一つはポスト安倍首相、とした政局報が扇情的に取り上げられることにより、1年前に囁かれた「アベグジット(Abexit)」が警戒される点だ。各候補者の経済政策との差異から、円買戻し圧力を強める可能性がある。
二つ目は、理事として黒田総裁を支えてきた雨宮正佳氏の発言が円急騰場面を引き起こした点だ。3/20に副総裁に就任した際の記者会見で、「(物価目標2%達成前の長短金利目標引き上げの可能性について)調整の可能性は排除していない」と発言している。無論、「時期尚早」とも述べているが、本年において2回の日銀オペ減額をしたことが金融緩和正常化に向けたシグナル、と市場に曲解されて円買いを強めた場面があった。市場反応を知らない訳が無い。

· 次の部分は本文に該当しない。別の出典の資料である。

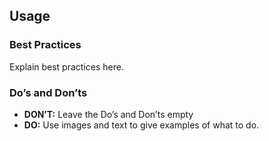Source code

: ## Usage

### Best Practices

Explain best practices here.

### Do’s and Don’ts

- **DON’T:** Leave the Do’s and Don’ts empty
- **DO:** Use images and text to give examples of what to do.
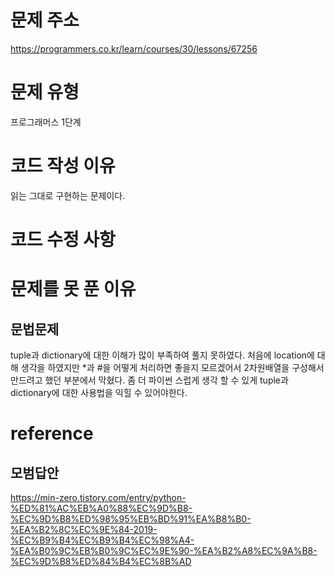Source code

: # 문제 주소
https://programmers.co.kr/learn/courses/30/lessons/67256

# 문제 유형
프로그래머스 1단계

# 코드 작성 이유
읽는 그대로 구현하는 문제이다.


# 코드 수정 사항

# 문제를 못 푼 이유
## 문법문제
tuple과 dictionary에 대한 이해가 많이 부족하여 풀지 못하였다.
처음에 location에 대해 생각을 하였지만 *과 #을 어떻게 처리하면 좋을지 모르겠어서 2차원배열을 구성해서 만드려고 했던 부분에서 막혔다.
좀 더 파이썬 스럽게 생각 할 수 있게 tuple과 dictionary에 대한 사용법을 익힐 수 있어야한다.

# reference
## 모범답안
https://min-zero.tistory.com/entry/python-%ED%81%AC%EB%A0%88%EC%9D%B8-%EC%9D%B8%ED%98%95%EB%BD%91%EA%B8%B0-%EA%B2%8C%EC%9E%84-2019-%EC%B9%B4%EC%B9%B4%EC%98%A4-%EA%B0%9C%EB%B0%9C%EC%9E%90-%EA%B2%A8%EC%9A%B8-%EC%9D%B8%ED%84%B4%EC%8B%AD


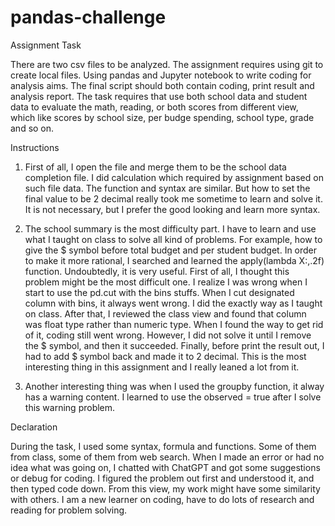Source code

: # pandas-challenge
Assignment Task 

There are two csv files to be analyzed.  The assignment requires using git to create local files.  Using pandas and Jupyter notebook to write coding for analysis aims. The final script should both contain coding, print result and analysis report. The task requires that use both school data and student data to evaluate the math, reading, or both scores from different view, which like scores by school size, per budge spending, school type, grade and so on. 

Instructions 

1. First of all, I open the file and merge them to be the school data completion file. I did calculation which required by assignment based on such file data. The function and syntax are similar. But how to set the final value to be 2 decimal really took me sometime to learn and solve it. It is not necessary, but I prefer the good looking and learn more syntax.

2. The school summary is the most difficulty part. I have to learn and use what I taught on class to solve all kind of problems. For example, how to give the $ symbol before total budget and per student budget. In order to make it more rational, I searched and learned the apply(lambda X:,.2f) function. Undoubtedly, it is very useful. First of all, I thought this problem might be the most difficult one. I realize I was wrong when I start to  use the pd.cut with the bins stuffs. When I cut designated column with bins, it always went wrong. I did the exactly way as I taught on class. After that, I reviewed the class view and found that column was float type rather than numeric type. When I found the way to get rid of it, coding still went wrong. However, I did not solve it until I remove the $ symbol, and then it succeeded. Finally, before print the result out, I had to add $ symbol back and made it to 2 decimal. This is the most interesting thing in this assignment and I really leaned a lot from it.

3. Another interesting thing was when I used the groupby function, it alway has a warning content. I learned to use the observed = true after I solve this warning problem.
 

Declaration 

During the task, I used some syntax, formula and functions. Some of them from class, some of them from web search. When I made an error or had no idea what was going on, I chatted with ChatGPT and got some suggestions or debug for coding. I figured the problem out first and understood it, and then typed code down. From this view, my work might have some similarity with others. I am a new learner on coding, have to do lots of research and reading for problem solving.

そうなると、試打的な確信犯なのか、就任前とは微妙な食い違いも感じさせてしまう。「永田町」と「本石町」、それぞれの“町内”で政策整合の再確認と今後が求められる場面となりそうだ。
3/26週のドル円
3月決算期末の円転圧力を念頭に上値焦点は日足一目均衡表転換・基準線指針の106円前半、3/22高値106.10、3/21高値106.65、3/14高値106.76。越えれば3/13高値107.30、2/28高値107.53。下値焦点は2016/11/9にトランプ大統領誕生決定の際の上昇、横ばい小康水準を意識し104.50、30、103.80-70、103.00圏等を推考。